_TASK BRIEF_.
The required result is the number of lines below that hold the word "mass", stated without anything else.

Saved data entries
┄┄┄┄┄┄┄┄┄┄

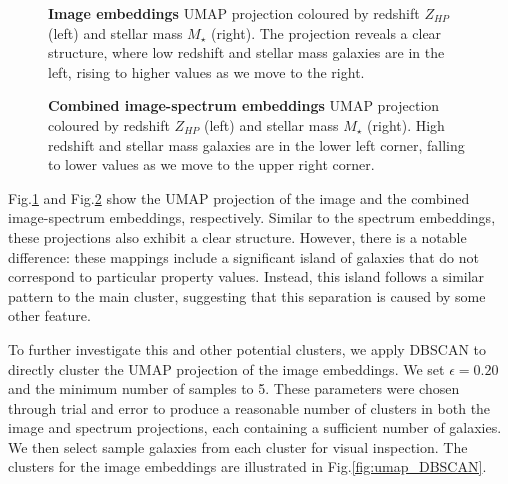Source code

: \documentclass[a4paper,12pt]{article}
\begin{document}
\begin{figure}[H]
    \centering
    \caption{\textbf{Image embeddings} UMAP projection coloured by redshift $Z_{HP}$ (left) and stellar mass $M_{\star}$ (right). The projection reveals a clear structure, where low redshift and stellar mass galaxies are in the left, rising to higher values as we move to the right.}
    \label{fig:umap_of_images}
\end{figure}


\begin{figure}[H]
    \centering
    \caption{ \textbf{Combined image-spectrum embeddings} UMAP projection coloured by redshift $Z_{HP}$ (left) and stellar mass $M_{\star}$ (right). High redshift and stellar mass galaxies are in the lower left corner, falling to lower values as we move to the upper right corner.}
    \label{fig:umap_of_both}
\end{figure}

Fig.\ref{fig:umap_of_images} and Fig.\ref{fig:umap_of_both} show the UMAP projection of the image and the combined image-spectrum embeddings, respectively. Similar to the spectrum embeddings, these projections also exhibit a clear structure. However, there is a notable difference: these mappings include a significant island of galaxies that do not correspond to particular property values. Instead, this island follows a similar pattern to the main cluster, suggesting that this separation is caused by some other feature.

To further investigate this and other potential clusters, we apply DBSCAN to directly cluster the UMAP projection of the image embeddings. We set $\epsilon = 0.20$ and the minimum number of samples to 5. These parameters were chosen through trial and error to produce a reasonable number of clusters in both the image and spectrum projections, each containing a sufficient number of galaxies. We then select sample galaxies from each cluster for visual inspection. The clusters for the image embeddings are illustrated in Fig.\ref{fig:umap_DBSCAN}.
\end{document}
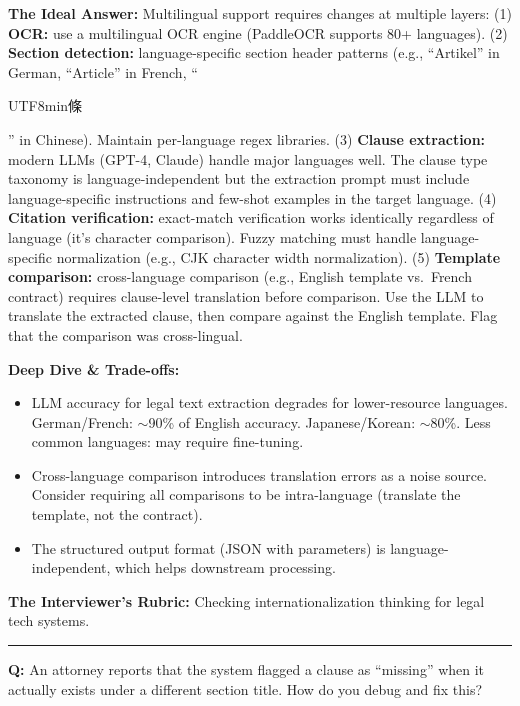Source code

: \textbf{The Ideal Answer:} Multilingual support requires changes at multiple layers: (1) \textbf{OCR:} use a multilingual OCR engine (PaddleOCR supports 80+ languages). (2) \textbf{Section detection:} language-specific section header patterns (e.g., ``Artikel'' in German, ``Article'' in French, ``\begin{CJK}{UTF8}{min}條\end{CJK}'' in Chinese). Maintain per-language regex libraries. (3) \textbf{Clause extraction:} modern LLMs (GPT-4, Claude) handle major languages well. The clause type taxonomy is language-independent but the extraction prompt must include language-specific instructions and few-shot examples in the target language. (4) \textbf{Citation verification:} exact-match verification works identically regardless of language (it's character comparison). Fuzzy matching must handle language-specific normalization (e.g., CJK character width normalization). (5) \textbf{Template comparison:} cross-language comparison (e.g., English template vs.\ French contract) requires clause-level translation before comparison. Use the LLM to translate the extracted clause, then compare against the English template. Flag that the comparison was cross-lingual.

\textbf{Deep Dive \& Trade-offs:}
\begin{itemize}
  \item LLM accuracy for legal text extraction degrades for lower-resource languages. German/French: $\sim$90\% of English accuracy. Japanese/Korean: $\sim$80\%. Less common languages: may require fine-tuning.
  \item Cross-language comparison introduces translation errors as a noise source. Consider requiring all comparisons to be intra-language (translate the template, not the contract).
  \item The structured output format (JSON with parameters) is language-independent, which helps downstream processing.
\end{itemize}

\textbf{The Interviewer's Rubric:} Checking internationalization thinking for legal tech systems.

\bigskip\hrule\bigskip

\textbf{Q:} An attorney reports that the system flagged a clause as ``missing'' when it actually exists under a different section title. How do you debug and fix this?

┄┄┄┄┄┄┄┄┄┄

_ANSWER BELOW_.
2